Report each line from the records where the string "data" turns up.
== Segment start ==
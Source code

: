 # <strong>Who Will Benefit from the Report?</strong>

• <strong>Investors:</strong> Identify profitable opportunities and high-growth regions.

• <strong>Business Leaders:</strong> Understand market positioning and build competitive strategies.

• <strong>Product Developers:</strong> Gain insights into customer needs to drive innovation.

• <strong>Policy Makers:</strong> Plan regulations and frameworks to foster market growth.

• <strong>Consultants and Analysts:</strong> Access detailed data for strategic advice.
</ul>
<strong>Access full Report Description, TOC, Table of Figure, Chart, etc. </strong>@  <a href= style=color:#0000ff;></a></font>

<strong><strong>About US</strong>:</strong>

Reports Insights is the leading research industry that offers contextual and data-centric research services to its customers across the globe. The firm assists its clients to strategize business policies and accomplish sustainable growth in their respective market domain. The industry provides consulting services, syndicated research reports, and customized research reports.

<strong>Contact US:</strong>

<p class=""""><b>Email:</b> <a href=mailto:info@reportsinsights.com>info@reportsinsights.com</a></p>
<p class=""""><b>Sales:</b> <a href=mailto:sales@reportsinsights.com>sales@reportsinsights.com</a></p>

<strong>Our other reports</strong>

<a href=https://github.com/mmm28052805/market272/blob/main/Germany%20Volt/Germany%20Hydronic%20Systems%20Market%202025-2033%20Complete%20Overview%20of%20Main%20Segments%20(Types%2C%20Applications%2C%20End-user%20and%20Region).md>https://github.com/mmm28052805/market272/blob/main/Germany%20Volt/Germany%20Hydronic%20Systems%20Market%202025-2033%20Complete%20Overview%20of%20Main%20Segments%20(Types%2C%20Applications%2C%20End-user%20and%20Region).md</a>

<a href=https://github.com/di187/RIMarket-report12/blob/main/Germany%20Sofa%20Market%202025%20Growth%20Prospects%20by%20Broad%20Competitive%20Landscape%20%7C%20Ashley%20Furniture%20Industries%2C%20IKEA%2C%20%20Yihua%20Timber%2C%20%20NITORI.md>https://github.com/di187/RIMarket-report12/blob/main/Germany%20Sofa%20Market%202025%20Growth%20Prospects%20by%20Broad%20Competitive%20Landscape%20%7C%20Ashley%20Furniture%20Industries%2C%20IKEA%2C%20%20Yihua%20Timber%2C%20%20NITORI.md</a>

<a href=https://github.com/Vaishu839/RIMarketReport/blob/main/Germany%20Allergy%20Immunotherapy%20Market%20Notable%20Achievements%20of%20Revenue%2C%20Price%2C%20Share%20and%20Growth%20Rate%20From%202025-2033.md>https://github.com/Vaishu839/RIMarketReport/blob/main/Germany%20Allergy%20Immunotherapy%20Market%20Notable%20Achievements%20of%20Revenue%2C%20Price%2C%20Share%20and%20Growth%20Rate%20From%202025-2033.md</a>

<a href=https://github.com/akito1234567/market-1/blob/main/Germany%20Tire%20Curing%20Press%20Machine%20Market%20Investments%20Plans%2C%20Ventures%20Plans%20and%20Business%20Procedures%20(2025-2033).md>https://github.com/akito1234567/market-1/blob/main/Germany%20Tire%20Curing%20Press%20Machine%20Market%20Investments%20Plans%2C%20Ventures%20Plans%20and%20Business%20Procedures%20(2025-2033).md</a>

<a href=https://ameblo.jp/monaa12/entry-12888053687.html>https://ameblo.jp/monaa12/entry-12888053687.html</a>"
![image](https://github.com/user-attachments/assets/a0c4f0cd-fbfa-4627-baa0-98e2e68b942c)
== Segment end ==
■ TASK ANSWER ■
• <strong>Consultants and Analysts:</strong> Access detailed data for strategic advice.
Reports Insights is the leading research industry that offers contextual and data-centric research services to its customers across the globe. The firm assists its clients to strategize business policies and accomplish sustainable growth in their respective market domain. The industry provides consulting services, syndicated research reports, and customized research reports.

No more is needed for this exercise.